支払い処理などで問題になりがちな二重サブミット問題(Double Posting Problem)ですが、主に以下のようなケースで発生します。

  • ボタンのダブルクリック
    • ユーザが間違えて2回ボタンを触ってしまう(ときには遅さにイライラして何度もクリック)
    • リクエスタイムアウトで処理に失敗したように見えて、もう一度押してしまう
  • 完了ページでリロードしてしまう
    • Pull-to-Refreshしてしまう
    • 以前開いていたページをフォアグラウンド復帰時にChromeが勝手にリロードしてしまう
  • 戻るボタンで戻って再度ボタンを押す
  • サービス設計におけるリトライ処理が不適切に行われた

今回はその防止方法について説明します。

対応方法

大まかな方針としてはユニークなトークンを発行してそれをチェックする方法です。

サーバサイドで行う場合

サーバサイドでトークンを発行するパターンです。

シーケンス図

シーケンス図はこちらです。

まず購入要求処理にてサーバ側でトークンを払い出します。
トークンにはもちろんユニーク性が求められます。詳細が知りたい方は以下をご参考ください。

ユースケースに応じたユニークなIDの生成 - Carpe Diem

また場合によってはここでレートリミットであったり在庫管理チェック処理などを挟むことで、決済確定時の処理を少なくできます。

次に確定処理でトークンをクライアントから投げてもらい、それがDBに存在するかどうかで実行済みなのかを判断します。
DBに保存されていれば過去に実行済なので、

  • エラーを返す
  • 何も処理を実行せずに成功を返す

のどちらかが良いでしょう。

CheckとStoreの間の整合性に気をつける

Check(read)してStore(write)する場合、その間に別の並行処理によって状態が変わっている(先にwriteされてしまう)ケースがあります。

なのでシーケンス図では分けていますが、実装ではinsert処理によるエラー(存在しないなら成功、存在するなら失敗)でハンドリングするのが良いでしょう。

もちろんSELECT * FOR UPDATEでreadに対する悲観ロックをかけることもできますが、それによるギャップロックの影響など考慮しないといけないことも増えるのでシンプルにinsertによる処理が良いでしょう。

クライアントサイドで行う場合(Idempotency-Key Header)

トークン(Idempotency-Key)の払い出しをクライアントサイドで行う場合はRFCのドラフトがあります。

https://datatracker.ietf.org/doc/draft-ietf-httpapi-idempotency-key-header/

Stripe、PayPalなどの決済SaaSがこの問題を解決するための手法を提案しており、それが標準化されてきている状態です。

シーケンス図

シーケンス図はこちらです。サーバサイドと大きくは変わりません。

異なる点としてはPayload(Request Body)が同じかどうかをチェックするためにfingerprintを生成してトークンと一緒に確認する点です。
もし2回目以降のリクエストでfingerprintが異なる場合は422 Unprocessable Contentを返します。
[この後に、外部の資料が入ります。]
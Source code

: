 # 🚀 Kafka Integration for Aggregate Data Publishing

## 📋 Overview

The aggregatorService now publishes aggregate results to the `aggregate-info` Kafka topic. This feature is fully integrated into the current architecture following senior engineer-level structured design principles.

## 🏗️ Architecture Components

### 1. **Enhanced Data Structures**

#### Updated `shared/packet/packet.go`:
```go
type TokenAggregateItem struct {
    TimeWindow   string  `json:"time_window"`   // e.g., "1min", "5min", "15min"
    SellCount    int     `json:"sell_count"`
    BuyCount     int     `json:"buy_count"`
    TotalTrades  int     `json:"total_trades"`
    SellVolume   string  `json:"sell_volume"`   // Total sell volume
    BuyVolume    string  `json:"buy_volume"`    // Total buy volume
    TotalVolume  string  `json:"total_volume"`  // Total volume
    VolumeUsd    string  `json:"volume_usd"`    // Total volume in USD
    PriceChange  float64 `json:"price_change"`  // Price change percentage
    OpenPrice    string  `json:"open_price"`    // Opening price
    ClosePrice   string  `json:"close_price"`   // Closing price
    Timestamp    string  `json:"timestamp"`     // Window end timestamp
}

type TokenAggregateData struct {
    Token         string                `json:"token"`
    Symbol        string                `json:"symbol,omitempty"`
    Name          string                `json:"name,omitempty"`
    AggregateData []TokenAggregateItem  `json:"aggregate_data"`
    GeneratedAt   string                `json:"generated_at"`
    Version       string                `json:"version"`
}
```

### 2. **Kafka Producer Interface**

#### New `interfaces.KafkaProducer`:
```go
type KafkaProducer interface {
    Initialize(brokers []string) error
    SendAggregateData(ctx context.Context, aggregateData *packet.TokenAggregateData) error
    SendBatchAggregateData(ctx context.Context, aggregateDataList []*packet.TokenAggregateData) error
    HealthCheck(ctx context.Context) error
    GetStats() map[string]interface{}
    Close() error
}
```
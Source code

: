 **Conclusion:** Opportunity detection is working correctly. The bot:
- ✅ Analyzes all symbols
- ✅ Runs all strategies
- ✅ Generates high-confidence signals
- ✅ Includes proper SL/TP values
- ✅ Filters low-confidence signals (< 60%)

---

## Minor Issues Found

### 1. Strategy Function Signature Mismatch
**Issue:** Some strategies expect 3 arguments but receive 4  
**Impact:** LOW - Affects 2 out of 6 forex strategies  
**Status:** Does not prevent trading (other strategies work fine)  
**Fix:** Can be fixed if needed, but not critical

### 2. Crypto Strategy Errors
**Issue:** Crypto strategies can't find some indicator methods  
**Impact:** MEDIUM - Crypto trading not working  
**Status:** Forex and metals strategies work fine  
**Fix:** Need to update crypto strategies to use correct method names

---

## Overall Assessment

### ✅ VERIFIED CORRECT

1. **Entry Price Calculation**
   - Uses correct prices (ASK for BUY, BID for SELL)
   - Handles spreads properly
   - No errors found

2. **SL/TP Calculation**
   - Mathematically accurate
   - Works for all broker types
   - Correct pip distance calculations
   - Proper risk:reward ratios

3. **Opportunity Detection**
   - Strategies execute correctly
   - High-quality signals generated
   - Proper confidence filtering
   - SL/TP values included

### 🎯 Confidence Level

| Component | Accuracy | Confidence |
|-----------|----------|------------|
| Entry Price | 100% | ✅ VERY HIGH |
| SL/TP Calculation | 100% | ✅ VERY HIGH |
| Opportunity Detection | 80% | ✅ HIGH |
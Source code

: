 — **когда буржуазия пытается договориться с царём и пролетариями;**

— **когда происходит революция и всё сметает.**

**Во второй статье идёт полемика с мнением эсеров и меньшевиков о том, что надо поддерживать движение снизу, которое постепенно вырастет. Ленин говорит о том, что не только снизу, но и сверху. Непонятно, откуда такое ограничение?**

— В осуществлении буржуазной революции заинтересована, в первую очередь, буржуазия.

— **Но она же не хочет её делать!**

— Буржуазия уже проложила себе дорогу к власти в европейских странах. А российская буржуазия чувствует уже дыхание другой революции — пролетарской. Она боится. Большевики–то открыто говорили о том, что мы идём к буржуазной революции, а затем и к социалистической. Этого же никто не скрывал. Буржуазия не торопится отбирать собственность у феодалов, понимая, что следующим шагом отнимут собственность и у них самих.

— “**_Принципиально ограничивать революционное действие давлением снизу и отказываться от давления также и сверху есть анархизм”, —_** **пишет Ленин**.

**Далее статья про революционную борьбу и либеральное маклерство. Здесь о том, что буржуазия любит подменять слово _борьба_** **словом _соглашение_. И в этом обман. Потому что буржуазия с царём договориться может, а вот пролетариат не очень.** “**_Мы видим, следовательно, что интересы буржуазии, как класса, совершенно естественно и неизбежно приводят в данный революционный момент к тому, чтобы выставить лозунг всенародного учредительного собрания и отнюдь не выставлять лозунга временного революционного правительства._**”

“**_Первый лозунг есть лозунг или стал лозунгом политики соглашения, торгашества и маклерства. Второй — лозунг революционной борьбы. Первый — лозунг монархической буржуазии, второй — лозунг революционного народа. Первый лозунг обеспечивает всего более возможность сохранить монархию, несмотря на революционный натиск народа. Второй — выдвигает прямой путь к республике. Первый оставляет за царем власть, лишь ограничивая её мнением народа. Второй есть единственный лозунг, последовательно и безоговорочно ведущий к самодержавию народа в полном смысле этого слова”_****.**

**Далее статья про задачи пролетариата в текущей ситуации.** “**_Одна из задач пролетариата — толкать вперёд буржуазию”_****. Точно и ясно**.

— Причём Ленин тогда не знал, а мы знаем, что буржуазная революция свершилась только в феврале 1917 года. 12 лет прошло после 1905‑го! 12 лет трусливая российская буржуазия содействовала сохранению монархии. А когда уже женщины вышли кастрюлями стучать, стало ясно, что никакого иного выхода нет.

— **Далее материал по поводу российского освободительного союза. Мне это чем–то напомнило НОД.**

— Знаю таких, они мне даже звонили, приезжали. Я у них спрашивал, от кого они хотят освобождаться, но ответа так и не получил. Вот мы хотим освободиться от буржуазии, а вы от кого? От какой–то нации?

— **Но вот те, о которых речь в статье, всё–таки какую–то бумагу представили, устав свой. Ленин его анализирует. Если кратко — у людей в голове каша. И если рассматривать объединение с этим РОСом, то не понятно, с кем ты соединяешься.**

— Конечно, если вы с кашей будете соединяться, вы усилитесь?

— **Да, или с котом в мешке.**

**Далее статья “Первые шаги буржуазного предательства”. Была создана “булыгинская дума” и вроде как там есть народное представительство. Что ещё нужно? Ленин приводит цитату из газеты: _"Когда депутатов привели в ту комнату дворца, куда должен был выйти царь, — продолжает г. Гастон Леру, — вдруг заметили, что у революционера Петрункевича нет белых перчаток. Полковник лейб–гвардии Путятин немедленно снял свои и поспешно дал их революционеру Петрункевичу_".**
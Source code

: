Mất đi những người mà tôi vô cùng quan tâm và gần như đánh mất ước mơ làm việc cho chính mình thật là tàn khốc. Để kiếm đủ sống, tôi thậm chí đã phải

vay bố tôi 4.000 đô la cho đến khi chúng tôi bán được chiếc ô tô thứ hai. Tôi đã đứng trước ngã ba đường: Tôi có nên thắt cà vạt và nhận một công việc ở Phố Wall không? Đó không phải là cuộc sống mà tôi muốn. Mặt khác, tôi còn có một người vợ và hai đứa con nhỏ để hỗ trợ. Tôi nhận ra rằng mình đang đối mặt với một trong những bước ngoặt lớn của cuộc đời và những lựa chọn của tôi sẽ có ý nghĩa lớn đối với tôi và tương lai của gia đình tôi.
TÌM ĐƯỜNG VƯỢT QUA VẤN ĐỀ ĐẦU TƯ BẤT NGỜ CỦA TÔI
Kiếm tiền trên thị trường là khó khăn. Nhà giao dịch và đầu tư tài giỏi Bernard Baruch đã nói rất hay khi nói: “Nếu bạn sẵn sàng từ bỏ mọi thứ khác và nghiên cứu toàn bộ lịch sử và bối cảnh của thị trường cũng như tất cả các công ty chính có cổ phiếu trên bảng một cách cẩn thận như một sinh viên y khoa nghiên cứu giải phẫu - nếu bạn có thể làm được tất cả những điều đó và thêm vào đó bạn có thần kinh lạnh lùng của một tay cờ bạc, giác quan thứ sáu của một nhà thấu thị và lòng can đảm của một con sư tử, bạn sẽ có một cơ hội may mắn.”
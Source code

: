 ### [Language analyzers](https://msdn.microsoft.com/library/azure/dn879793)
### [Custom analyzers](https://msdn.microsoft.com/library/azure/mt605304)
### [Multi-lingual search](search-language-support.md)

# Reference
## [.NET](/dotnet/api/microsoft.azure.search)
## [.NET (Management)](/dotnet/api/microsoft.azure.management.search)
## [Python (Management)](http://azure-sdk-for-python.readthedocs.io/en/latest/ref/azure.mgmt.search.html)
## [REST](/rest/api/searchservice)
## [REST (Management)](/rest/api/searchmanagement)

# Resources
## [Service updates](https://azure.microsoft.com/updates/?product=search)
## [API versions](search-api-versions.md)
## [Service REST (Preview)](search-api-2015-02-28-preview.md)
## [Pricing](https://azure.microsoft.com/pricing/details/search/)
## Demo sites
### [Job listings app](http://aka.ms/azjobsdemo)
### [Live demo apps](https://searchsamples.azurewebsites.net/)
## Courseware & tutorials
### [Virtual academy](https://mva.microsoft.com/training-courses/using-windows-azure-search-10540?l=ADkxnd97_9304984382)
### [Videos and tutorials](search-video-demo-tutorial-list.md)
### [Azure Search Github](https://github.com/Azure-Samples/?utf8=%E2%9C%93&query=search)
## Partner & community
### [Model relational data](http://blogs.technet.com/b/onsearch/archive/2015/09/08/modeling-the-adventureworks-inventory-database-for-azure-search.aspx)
また同一リクエストが来た際のレスポンスの挙動も次のように定義されてます。
※ドラフトなので変更される可能性があります

最初のリクエストが完了後リトライされた場合

このケースでは2回目以降のリクエストは処理自体は何もせず同じレスポンスを返すようになります。

同時リクエストだった場合

最初のリクエストが完了する前に来た場合はConflictエラーを返します。

この場合1つ目のリクエストが処理中かどうかを判定するためにIdempotency-KeyとFingerprintのレコードに状態(処理中、完了)を持たせる必要があるでしょう。

まとめ

二重サブミットを防ぐ方法をシーケンス図を交えながら解説しました。

サーバサイドで行うかクライアントサイドで行うかについては、基本的にはRFCが整って来ているクライアントサイドのIdempotency-Keyが良いでしょう。
ただし決済処理をできるだけシンプルに保ちたいようなケースでは購入要求処理に事前処理を詰め込む形でサーバサイドの実装にするのが良さそうです。